Stored entries
□ □ □ □

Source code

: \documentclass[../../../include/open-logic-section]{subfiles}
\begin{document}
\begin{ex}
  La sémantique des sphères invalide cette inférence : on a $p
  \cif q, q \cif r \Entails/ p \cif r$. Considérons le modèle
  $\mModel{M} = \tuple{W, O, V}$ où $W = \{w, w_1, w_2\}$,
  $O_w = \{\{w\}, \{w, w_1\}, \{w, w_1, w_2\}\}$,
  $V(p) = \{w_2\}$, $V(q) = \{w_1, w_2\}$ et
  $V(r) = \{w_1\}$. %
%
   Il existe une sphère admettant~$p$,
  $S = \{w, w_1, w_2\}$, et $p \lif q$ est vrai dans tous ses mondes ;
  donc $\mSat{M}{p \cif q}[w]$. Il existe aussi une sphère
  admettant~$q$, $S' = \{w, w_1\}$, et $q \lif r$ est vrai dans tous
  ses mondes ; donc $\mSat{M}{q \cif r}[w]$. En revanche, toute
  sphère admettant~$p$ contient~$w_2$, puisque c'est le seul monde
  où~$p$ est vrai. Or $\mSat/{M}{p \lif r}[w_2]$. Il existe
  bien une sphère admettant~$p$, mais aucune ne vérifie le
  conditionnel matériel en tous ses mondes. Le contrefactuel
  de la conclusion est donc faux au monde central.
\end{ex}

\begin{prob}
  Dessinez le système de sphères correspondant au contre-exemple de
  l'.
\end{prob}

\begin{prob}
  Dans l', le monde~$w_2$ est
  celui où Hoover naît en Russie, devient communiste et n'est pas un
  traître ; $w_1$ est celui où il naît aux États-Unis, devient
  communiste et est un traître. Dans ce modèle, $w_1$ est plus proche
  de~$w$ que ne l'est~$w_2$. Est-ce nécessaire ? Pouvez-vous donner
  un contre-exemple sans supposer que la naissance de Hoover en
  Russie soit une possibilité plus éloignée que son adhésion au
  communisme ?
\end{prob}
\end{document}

□ □ □ □

When you reach the line with "Dessinez le système" in the records above, start writing out lines exactly, and stop once the line with "traître ; $w_1$" has been written; include nothing else.

Exercise solution:
  Dessinez le système de sphères correspondant au contre-exemple de
  l'.
\end{prob}

\begin{prob}
  Dans l', le monde~$w_2$ est
  celui où Hoover naît en Russie, devient communiste et n'est pas un
  traître ; $w_1$ est celui où il naît aux États-Unis, devient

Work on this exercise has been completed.